### Try it
What you produce should be every line from the data that includes "Postman".

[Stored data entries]
■ ■ ■ ■

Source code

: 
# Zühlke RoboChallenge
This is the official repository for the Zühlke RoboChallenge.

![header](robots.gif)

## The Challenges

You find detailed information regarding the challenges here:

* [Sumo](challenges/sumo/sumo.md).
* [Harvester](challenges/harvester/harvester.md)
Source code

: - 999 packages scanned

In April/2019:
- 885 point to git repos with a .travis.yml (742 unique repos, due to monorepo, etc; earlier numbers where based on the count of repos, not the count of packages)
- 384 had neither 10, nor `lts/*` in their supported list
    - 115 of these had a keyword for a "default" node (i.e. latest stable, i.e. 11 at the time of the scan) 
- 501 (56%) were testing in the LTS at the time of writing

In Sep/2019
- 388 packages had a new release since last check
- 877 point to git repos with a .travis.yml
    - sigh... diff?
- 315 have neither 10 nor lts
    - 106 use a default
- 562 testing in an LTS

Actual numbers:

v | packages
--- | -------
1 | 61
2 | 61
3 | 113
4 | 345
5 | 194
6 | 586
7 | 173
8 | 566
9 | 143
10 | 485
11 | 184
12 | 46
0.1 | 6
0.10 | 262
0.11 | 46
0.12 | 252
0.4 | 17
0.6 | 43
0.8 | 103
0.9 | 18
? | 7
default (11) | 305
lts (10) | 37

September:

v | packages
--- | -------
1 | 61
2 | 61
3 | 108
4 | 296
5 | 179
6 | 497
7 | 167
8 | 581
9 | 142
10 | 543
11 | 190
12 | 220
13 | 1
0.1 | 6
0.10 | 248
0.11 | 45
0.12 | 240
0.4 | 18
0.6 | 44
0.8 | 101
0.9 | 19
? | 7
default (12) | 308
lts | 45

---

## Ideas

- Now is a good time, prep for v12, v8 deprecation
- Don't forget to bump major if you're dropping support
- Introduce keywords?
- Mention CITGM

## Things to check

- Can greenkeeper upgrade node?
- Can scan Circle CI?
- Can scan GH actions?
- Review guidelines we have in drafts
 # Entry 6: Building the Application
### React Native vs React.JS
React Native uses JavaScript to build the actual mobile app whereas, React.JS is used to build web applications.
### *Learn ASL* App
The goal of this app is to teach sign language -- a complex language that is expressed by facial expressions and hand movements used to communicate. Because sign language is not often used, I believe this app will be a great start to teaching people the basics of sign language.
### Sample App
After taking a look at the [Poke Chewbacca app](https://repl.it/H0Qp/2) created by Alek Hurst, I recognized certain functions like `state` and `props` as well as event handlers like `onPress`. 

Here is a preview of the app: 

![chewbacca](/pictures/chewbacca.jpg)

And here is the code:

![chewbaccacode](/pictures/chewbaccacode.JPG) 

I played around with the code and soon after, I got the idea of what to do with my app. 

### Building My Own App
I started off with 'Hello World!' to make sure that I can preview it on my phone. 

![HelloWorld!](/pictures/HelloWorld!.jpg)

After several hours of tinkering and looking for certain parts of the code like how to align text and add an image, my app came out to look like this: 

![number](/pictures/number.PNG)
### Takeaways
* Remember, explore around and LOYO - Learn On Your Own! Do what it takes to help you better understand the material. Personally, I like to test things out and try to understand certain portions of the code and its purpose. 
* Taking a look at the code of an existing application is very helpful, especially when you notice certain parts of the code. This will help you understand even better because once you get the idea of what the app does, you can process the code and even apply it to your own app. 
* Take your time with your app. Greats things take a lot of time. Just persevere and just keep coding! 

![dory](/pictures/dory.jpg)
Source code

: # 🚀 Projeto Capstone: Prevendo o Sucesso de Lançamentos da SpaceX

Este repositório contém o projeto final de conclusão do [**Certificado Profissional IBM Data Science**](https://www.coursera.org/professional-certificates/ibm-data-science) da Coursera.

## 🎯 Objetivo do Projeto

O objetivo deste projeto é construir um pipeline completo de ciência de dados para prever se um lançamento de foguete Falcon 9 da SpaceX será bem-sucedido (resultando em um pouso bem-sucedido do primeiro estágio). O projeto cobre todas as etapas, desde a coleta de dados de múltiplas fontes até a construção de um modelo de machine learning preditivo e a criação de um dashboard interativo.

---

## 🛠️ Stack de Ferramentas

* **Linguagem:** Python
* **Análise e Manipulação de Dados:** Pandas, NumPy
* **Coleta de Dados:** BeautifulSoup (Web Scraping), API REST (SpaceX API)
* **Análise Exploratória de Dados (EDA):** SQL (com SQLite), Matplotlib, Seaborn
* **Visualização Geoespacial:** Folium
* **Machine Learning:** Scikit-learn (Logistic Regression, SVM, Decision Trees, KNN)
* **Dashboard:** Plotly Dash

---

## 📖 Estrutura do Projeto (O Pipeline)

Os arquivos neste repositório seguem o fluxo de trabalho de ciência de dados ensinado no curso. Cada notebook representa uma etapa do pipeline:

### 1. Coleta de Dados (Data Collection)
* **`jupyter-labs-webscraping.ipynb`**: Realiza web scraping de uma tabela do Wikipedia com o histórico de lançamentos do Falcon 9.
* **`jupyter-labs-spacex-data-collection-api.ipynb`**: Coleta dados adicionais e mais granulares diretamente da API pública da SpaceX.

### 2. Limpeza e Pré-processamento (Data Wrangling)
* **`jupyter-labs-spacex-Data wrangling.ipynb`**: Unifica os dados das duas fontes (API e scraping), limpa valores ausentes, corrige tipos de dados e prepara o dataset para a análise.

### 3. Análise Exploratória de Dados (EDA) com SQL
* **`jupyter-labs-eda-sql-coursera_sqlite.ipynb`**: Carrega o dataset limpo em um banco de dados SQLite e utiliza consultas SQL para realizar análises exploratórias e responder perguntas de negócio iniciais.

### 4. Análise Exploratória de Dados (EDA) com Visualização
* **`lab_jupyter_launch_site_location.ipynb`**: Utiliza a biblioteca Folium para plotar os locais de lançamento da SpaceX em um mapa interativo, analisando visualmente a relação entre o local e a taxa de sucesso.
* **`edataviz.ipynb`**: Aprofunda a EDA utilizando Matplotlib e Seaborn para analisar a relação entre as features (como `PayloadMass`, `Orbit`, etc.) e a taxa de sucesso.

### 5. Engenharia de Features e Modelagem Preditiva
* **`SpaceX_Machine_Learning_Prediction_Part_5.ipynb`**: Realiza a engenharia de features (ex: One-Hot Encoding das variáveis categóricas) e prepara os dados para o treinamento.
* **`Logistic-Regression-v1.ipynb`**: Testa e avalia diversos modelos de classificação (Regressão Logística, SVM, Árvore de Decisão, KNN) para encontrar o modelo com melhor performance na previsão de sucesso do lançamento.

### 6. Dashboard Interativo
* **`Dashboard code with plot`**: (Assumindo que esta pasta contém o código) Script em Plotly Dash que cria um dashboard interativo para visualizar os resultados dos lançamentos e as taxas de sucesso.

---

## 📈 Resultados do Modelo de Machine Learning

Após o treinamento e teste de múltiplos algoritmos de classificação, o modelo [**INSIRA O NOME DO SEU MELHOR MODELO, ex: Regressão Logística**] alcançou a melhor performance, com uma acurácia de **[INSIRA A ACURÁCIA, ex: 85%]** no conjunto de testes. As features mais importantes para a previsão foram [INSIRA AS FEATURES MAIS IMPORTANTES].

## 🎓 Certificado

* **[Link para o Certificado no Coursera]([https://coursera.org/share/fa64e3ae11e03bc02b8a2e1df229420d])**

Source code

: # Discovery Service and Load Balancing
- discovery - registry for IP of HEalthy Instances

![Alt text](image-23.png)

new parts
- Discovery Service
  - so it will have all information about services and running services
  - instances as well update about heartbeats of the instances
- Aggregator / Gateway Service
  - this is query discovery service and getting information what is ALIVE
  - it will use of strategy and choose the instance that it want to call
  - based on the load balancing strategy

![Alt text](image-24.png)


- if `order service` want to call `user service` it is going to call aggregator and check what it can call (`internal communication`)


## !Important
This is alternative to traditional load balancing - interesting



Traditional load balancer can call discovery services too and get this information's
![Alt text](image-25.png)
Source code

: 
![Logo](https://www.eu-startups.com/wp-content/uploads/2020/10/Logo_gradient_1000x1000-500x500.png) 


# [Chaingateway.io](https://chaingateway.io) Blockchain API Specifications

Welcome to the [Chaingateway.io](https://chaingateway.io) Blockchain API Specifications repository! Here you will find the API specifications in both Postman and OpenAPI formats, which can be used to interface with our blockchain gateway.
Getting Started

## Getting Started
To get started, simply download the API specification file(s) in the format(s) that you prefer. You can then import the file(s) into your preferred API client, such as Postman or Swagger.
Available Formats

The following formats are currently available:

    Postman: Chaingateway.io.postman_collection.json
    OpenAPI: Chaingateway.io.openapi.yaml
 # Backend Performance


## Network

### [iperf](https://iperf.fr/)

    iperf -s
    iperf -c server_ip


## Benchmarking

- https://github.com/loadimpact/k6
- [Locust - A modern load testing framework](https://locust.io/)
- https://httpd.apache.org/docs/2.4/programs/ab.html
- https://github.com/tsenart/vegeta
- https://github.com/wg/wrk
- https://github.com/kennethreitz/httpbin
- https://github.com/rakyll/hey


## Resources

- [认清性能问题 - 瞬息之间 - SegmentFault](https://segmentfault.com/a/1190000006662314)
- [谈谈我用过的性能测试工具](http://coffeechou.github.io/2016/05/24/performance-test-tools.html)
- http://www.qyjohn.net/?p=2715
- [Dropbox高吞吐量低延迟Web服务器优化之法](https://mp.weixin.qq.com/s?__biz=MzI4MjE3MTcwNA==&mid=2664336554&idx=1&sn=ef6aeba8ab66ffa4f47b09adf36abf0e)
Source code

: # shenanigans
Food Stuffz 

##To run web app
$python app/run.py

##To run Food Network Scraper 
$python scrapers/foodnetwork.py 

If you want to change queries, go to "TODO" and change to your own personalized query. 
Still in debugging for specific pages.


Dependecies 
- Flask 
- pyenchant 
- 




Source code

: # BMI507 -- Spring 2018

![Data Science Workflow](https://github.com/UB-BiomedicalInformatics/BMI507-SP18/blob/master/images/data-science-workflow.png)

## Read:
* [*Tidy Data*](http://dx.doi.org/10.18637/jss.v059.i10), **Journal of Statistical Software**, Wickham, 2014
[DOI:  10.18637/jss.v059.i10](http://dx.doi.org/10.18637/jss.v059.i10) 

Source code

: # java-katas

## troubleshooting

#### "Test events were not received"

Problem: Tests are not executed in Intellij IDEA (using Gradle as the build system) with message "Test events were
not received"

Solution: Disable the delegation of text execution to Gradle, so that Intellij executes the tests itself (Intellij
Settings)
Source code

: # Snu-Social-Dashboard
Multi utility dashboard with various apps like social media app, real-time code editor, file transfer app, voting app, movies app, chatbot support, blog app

■ ■ ■ ■

### Answer space
Welcome to the [Chaingateway.io](https://chaingateway.io) Blockchain API Specifications repository! Here you will find the API specifications in both Postman and OpenAPI formats, which can be used to interface with our blockchain gateway.
To get started, simply download the API specification file(s) in the format(s) that you prefer. You can then import the file(s) into your preferred API client, such as Postman or Swagger.
    Postman: Chaingateway.io.postman_collection.json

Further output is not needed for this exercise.